A modular Python tool for reformatting Hebrew Torah documents to a standardized schema with consistent styling and structure. Features a plugin-based architecture for easy extension with new input formats, output formats, and document schemas.
- Modular Plugin Architecture: Easily add new input readers, output writers, and document format handlers
- Multiple File Format Support: Converts Hebrew documents from various formats:
- Microsoft Word (.docx)
- Legacy Word (.doc) - using Word COM automation
- Adobe InDesign Markup Language (.idml)
- DOS-encoded Hebrew text files (CP862 encoding, no extension)
- Rich Text Format (.rtf)
- Multiple Output Formats:
- Formatted Word documents (.docx)
- Structured JSON for API integration
- Document Format/Schema Detection: Auto-detects or manually specify document structure:
- Standard Torah format (parshah-based)
- Daf/Talmud format (perek-based)
- Siman format (halacha numbering)
- Multi-parshah format (multiple sections in one file)
- Letter format (correspondence structure)
- Smart File Selection: Automatically selects the appropriate file type from each directory (priority: .docx > .doc > .rtf > .idml > DOS)
- Automatic Formatting: Converts documents to a standardized format with consistent headings and styles
- Smart Header Detection: Intelligently identifies and removes old headers/metadata while preserving Torah content
- Folder Structure Processing: Batch process entire directory structures organized by Sefer/Parshah
- Year Extraction: Automatically extracts Hebrew year from filenames (e.g., תש״כ, תשע״ט)
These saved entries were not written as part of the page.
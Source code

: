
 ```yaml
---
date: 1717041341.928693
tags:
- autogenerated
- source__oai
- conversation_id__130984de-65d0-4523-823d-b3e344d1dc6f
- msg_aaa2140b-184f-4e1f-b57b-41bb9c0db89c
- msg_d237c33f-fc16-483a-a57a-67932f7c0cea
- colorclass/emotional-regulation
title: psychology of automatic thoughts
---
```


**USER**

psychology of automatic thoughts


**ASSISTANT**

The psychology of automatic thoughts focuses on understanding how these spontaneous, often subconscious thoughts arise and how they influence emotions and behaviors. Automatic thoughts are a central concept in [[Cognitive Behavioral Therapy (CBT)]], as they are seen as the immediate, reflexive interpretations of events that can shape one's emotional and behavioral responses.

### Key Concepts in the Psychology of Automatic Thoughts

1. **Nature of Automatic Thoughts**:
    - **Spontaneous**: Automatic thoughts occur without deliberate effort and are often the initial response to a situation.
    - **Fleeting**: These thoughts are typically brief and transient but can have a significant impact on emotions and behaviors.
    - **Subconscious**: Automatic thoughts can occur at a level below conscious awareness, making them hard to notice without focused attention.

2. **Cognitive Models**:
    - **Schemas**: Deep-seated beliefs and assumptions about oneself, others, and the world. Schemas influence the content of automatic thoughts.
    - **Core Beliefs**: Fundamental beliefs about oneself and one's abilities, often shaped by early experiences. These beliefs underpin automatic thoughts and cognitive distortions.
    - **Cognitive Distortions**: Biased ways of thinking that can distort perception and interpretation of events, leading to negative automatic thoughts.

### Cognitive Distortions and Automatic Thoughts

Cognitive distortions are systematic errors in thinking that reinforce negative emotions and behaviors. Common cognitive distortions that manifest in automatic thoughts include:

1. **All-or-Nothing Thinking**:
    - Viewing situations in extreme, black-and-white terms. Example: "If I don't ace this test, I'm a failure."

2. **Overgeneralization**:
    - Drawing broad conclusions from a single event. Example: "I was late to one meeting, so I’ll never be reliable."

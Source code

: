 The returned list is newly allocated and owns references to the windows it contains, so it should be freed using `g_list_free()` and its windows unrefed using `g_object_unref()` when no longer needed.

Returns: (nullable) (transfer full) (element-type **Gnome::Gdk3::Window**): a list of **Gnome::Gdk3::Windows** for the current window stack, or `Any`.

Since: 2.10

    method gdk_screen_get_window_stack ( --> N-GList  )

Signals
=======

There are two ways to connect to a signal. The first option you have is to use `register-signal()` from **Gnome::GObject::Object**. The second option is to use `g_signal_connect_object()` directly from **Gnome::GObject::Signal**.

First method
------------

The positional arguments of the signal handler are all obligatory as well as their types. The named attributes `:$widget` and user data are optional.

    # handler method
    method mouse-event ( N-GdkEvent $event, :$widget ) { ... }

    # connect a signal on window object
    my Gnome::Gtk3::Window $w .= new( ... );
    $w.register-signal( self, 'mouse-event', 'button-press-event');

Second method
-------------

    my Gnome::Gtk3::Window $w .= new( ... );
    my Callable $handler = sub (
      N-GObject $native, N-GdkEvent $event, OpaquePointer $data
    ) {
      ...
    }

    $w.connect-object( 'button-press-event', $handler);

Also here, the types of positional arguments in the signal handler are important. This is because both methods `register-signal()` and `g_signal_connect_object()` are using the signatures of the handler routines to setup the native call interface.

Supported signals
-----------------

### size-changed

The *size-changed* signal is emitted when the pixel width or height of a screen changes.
- RTL Text Handling: Proper right-to-left formatting for Hebrew text
- Formatting Preservation: Maintains character formatting, spacing, and special elements like centered asterisks
- Python 3.6+
- Windows OS (required only for .doc file conversion via COM automation)
- Microsoft Word (required only for .doc file conversion)
Note: .idml and DOS-encoded file support works on all platforms without additional dependencies.
pip install python-docx pywin32Dependencies:
python-docx- For reading and writing .docx filespywin32- For .doc file conversion (Windows only)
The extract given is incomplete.